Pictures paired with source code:
┌──
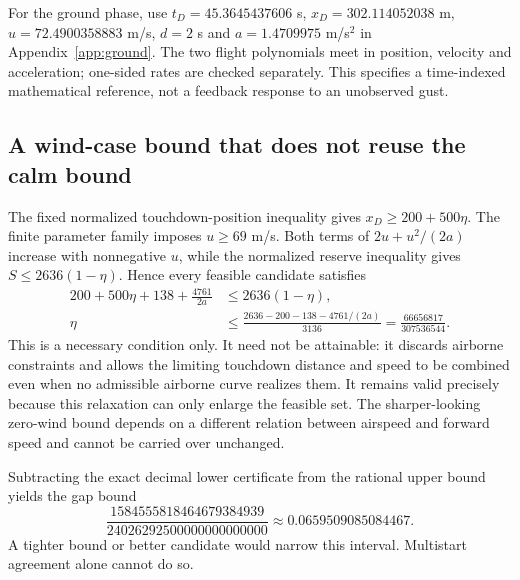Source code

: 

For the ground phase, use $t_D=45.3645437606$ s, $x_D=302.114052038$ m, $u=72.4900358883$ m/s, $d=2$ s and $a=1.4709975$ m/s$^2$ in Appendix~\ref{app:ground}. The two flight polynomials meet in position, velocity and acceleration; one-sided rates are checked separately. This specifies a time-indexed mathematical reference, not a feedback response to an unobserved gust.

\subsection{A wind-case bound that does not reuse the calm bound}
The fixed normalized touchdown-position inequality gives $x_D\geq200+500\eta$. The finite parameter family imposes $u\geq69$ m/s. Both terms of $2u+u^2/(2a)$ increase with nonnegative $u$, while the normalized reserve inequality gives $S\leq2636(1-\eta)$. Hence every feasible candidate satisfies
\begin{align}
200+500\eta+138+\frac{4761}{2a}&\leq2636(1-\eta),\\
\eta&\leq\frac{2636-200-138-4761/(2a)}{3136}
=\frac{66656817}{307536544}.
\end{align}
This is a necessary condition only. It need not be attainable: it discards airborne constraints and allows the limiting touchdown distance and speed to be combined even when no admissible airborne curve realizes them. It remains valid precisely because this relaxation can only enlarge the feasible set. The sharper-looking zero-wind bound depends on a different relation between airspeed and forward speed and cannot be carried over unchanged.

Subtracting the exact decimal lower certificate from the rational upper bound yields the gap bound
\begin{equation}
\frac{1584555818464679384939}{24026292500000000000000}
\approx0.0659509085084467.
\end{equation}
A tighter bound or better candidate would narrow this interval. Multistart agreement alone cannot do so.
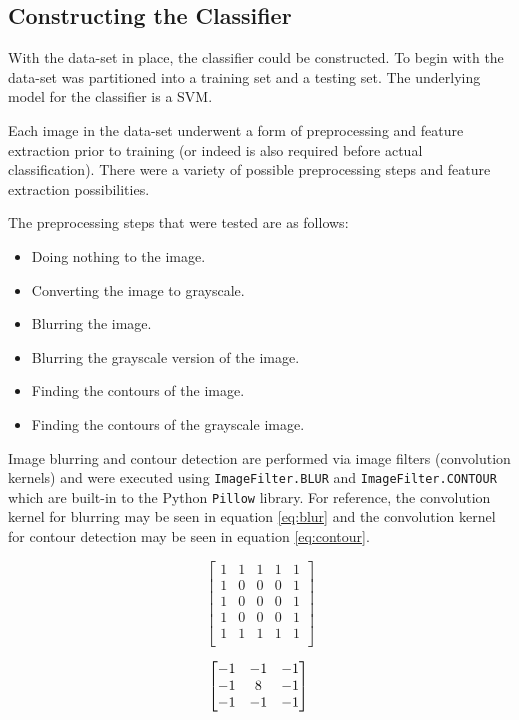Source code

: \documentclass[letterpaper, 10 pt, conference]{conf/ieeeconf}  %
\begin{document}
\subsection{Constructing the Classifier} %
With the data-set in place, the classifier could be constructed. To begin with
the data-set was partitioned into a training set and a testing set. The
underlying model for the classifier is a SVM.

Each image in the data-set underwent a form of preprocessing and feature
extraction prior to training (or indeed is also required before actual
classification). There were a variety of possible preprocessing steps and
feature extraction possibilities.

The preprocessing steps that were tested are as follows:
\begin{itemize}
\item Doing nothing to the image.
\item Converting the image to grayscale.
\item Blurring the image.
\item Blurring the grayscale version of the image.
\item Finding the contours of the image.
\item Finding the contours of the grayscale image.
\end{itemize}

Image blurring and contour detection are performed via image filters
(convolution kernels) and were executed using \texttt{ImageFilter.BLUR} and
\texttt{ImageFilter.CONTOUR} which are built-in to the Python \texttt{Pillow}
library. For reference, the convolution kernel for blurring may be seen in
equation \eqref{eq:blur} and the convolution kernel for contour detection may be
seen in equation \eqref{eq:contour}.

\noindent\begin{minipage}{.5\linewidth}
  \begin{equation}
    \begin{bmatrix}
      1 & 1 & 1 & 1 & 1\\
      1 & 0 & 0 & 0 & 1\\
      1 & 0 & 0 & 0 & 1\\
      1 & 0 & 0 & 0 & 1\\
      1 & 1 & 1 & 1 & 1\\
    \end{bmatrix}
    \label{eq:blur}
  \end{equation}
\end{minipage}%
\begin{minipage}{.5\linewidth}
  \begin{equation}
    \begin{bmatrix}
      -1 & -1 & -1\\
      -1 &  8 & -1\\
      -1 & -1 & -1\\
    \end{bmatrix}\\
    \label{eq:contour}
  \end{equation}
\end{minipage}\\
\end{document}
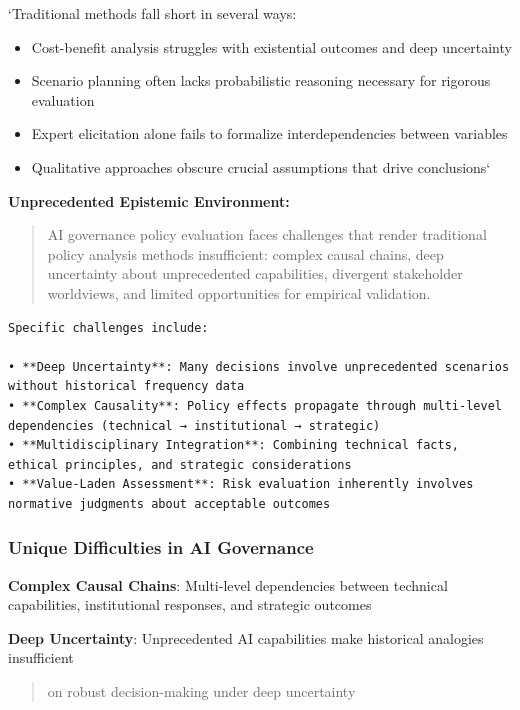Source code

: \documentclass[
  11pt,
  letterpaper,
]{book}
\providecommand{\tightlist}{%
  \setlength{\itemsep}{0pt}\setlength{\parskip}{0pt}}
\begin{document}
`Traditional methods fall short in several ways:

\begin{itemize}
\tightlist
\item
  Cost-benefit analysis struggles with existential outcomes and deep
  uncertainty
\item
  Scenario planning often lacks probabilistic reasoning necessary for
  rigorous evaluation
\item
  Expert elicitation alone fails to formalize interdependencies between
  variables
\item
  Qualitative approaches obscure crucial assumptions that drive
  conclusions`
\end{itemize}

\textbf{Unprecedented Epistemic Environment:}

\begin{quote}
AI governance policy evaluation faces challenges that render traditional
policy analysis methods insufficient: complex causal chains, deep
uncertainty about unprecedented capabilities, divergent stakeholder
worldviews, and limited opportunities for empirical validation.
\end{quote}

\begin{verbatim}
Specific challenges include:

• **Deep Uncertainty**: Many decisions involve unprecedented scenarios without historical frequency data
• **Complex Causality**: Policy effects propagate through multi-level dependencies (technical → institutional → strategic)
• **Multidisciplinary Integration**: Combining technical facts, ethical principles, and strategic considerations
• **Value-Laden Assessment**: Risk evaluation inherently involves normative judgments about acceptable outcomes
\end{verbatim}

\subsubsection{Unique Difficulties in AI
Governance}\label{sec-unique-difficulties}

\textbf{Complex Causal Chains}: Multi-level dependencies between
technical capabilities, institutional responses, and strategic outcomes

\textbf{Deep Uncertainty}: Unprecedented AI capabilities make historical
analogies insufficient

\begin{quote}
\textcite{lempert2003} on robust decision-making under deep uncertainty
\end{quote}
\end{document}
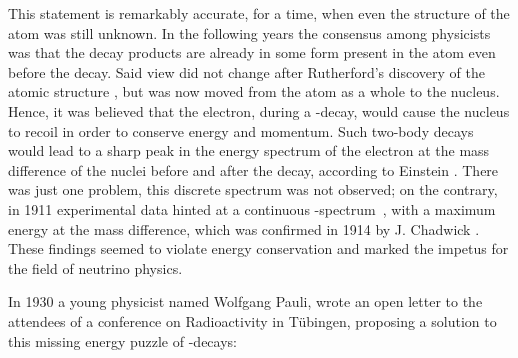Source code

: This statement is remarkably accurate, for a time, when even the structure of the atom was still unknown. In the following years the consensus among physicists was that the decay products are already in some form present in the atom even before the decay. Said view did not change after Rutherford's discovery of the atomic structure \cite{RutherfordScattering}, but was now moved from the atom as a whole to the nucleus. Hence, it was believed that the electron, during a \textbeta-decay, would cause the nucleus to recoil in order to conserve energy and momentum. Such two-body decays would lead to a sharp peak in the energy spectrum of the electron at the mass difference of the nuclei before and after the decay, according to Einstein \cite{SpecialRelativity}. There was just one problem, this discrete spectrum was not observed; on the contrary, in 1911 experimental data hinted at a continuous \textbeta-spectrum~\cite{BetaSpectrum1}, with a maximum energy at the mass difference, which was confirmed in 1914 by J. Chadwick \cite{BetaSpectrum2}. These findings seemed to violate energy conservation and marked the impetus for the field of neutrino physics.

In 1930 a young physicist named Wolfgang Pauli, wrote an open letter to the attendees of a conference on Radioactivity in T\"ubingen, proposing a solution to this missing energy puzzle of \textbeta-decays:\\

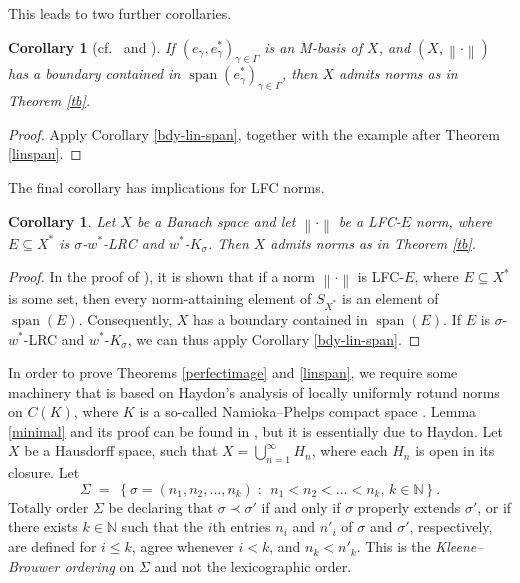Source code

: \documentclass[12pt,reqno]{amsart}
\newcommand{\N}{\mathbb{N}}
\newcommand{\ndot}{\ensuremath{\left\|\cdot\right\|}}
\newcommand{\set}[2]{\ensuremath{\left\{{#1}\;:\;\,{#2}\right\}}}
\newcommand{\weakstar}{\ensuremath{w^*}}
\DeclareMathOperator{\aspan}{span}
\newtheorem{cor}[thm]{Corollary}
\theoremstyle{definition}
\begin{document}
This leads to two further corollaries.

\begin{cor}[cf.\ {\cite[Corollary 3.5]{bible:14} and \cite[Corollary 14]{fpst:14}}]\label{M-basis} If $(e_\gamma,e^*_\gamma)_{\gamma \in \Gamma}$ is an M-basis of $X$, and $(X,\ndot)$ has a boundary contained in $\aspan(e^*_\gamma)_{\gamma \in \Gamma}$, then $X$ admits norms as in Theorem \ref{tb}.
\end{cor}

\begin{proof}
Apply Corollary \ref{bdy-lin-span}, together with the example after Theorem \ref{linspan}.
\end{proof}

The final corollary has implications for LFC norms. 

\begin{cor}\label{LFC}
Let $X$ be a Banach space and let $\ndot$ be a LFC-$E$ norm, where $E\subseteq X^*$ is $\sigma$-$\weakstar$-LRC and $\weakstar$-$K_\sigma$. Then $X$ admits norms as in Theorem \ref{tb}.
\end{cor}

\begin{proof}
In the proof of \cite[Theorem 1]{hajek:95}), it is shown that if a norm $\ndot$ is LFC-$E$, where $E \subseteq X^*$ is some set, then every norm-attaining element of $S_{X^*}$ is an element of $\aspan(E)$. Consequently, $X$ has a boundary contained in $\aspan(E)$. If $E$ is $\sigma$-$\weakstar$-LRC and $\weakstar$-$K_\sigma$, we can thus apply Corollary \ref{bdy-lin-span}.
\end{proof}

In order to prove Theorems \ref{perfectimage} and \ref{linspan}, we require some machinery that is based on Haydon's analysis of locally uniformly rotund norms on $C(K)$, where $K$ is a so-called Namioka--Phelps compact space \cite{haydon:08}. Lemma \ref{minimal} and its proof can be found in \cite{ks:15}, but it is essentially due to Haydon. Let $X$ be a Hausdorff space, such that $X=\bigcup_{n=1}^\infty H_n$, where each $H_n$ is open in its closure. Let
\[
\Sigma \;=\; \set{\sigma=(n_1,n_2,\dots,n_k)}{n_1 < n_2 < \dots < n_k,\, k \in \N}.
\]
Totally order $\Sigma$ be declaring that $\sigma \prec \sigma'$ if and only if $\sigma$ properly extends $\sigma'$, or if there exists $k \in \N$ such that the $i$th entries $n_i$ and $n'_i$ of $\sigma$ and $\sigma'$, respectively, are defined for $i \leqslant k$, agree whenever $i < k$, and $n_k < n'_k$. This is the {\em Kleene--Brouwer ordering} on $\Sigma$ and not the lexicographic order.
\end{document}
└──
◆ Work task ◆
An exact copy of the lines above, from the one containing "Image blurring and" through the one containing "library. For reference, the", is the whole of the answer.

◆ Task answer ◆
Image blurring and contour detection are performed via image filters
(convolution kernels) and were executed using \texttt{ImageFilter.BLUR} and
\texttt{ImageFilter.CONTOUR} which are built-in to the Python \texttt{Pillow}
library. For reference, the convolution kernel for blurring may be seen in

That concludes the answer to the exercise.